» Task inputs
- - - - - - -
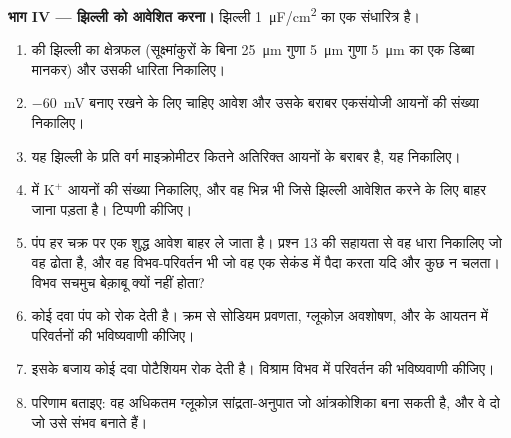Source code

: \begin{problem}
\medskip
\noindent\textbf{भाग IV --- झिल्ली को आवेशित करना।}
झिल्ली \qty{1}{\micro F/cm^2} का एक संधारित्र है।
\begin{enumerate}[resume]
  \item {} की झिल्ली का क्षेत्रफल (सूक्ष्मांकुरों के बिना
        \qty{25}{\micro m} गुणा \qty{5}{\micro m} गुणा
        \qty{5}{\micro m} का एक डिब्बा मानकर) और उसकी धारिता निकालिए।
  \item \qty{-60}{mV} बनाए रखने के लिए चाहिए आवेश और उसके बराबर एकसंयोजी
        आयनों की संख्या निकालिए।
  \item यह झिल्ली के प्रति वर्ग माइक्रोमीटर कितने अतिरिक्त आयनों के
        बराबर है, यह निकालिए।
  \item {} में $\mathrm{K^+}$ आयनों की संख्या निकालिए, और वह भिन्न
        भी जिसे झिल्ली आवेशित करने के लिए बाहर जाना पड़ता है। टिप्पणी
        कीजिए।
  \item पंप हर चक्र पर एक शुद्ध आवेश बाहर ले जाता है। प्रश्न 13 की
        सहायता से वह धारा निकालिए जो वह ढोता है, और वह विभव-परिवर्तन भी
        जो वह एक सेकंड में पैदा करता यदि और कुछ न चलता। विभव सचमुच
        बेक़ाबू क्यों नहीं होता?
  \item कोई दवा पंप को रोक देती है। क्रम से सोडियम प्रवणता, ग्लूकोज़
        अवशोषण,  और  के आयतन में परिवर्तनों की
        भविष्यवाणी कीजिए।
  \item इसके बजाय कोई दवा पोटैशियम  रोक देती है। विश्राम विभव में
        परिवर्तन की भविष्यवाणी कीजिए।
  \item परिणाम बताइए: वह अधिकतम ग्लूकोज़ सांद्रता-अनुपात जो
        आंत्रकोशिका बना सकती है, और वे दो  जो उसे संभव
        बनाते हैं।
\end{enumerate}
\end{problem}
- - - - - - -
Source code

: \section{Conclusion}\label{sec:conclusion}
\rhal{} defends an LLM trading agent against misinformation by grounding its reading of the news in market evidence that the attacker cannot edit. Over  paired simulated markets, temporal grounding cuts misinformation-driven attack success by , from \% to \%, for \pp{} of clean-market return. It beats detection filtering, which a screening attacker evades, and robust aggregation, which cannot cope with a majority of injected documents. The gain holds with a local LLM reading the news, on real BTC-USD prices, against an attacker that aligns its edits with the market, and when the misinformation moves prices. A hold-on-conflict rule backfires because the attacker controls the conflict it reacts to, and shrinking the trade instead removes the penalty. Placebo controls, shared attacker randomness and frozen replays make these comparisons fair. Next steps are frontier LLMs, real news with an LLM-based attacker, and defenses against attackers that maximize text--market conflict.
- - - - - - -
Find each line holding the string "micro" in the listing above, then copy it.

» Reply to the exercise
झिल्ली \qty{1}{\micro F/cm^2} का एक संधारित्र है।
        \qty{25}{\micro m} गुणा \qty{5}{\micro m} गुणा
        \qty{5}{\micro m} का एक डिब्बा मानकर) और उसकी धारिता निकालिए।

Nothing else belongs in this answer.